© Ground Picture / shutterstock.com
Les statines sont un pilier de la santé cardiaque depuis plus de 30 ans, sauvant des millions de vies en abaissant le cholestérol et en réduisant le risque d’infarctus et d’accident cardiovasculaire cérébral (AVC), surtout lorsque le taux de LDL-cholestérol est très élevé. Pour cela, les statines inhibent une enzyme clé de la voie de biosynthèse du cholestérol.
Grâce aux recherches de l’Université de la Colombie-Britannique (Vancouver, Canada) publiées dans la revue Nature Communication, on comprend désormais mieux les raisons pour lesquelles les statines peuvent entraîner des douleurs et une faiblesse musculaire et, dans de rares cas, une rhabdomyolyse (destruction des cellules des muscles squelettiques) pouvant entraîner une insuffisance rénale. « Pour de nombreux patients, ces médicaments présentent un effet secondaire préoccupant », écrivent les auteurs. Ces situations ne sont pas pour autant fréquentes au regard du nombre de personnes ayant un risque cardiovasculaire augmenté et nécessitant un traitement contre l’hypercholestérolémie par statine.

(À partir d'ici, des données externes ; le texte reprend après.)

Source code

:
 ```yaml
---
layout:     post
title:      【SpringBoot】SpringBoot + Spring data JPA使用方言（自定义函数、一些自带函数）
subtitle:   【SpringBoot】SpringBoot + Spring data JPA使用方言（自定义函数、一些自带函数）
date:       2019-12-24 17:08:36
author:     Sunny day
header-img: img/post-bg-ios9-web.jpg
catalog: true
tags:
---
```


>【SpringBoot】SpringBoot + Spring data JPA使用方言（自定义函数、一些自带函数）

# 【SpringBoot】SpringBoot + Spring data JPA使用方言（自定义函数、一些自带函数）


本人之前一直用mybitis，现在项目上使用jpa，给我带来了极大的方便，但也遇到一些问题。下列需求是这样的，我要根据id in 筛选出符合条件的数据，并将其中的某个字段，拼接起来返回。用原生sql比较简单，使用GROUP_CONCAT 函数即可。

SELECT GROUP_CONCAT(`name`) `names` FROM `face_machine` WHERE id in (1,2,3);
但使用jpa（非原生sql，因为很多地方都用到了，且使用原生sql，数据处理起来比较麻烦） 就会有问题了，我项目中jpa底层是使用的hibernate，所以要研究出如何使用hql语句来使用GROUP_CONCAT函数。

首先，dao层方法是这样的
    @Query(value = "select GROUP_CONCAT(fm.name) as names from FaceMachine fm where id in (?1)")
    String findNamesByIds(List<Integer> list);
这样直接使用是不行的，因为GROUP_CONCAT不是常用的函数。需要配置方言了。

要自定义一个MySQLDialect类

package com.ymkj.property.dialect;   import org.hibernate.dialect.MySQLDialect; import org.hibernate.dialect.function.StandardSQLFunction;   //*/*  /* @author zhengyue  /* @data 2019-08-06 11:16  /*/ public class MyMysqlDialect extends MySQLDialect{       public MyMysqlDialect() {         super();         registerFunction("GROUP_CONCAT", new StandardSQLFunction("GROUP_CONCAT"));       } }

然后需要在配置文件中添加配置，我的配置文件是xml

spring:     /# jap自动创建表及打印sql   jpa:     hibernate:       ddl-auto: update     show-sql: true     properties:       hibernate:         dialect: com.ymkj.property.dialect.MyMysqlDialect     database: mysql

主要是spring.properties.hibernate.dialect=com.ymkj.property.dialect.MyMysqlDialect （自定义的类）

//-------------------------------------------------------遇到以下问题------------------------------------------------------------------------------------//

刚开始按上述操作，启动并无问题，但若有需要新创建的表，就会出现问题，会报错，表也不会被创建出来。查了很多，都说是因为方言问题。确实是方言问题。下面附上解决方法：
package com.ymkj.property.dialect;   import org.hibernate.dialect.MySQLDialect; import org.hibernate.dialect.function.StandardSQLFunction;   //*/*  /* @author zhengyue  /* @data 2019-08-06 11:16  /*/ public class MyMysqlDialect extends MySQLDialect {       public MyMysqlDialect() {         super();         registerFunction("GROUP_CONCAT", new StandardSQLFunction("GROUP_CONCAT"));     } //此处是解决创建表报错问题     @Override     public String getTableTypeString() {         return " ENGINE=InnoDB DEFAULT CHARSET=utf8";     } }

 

Néanmoins, si les lésions musculaires graves ne touchent qu’une petite fraction des plus de 200 millions d’utilisateurs de statines dans le monde (5 millions environ en France), les symptômes plus légers comme les douleurs dont les crampes et la fatigue musculaires sont beaucoup plus fréquents et conduisent souvent les patients à interrompre leur traitement. On estime par exemple que des douleurs musculaires concernent, à des degrés divers, 10 à 25 % des patients sous statines en France.
Afin de comprendre le mécanisme au niveau musculaire, l’équipe canadienne a utilisé la cryo-microscopie électronique pour observer comment les statines interagissent avec une protéine musculaire essentielle (récepteur de la ryanodine) qui régule le calcium à l’intérieur des cellules musculaires. Ce récepteur ne s’ouvre que lorsque les muscles doivent se contracter. Mais lorsque les statines s’y lient, elles forcent l’ouverture de ce régulateur, et c’est la fuite continue de calcium. D’où un effet toxique susceptible d’endommager le tissu musculaire. C’est la première fois que des chercheurs ont pu visualiser l’interaction statine-protéine avec une telle précision.
« Nous avons pu observer comment les statines se fixent à ce canal », explique le Dr Steven Molinarolo, auteur principal de l’étude. Cette fuite de calcium explique pourquoi certains patients souffrent de douleurs musculaires, voire, dans des cas extrêmes, de complications potentiellement mortelles. »
L’étude portait sur l’atorvastatine, l’une des statines les plus prescrites, mais les résultats suggèrent que cet effet pourrait être commun à toute cette classe de médicaments. « C’est un grand pas en avant, se réjouissent les chercheurs, permettant d’imaginer une nouvelle génération de statines qui n’interagissent pas avec le tissu musculaire. » En effet, en modifiant uniquement les parties de la molécule de statine responsables des effets négatifs, les scientifiques espèrent préserver celle qui abaisse le cholestérol tout en réduisant le risque musculaire.
Des nouvelles découvertes qui seront bienvenues pour améliorer l’observance de ces traitements vitaux ainsi que la qualité de vie des millions de personnes à risque cardiovasculaire.
En France, les autorités françaises le rappellent, « comparé au risque de rhabdomyolyse qui est exceptionnel, le bénéfice attendu avec les statines reste indiscutable ». Elles confirment que toutes les statines peuvent entraîner des troubles musculaires. Certains patients ressentent une douleur ou une sensibilité musculaire inexpliquée, une fatigue musculaire (perte de force) ou des crampes. Une rhabdomyolyse survient très rarement, avec ou sans insuffisance rénale et peut être fatale. Cette situation apparaît en quelques jours, le plus souvent au début du traitement, sans signe annonciateur : douleurs musculaires intolérables, grande faiblesse musculaire, destruction des muscles massive avec une élévation importante des CPK (enzymes libérées par les muscles) accompagnée d’urines rougeâtres (pigment musculaire qui se retrouve dans les urines).

Source : Molinarolo, S., Valdivia, C.R., Valdivia, H.H. et al. Cryo-electron microscopy reveals sequential binding and activation of Ryanodine Receptors by statin triplets. Nat Commun (2025); Mise au point sur les risques musculaires des statines, Afssaps 2002 ; document SFC aux JESFC 2020 Statines et maladies cardio-vasculaires ; Cholestérol : Faut-il arrêter la prise préventive de statines après 75 ans ? Inserm 2020.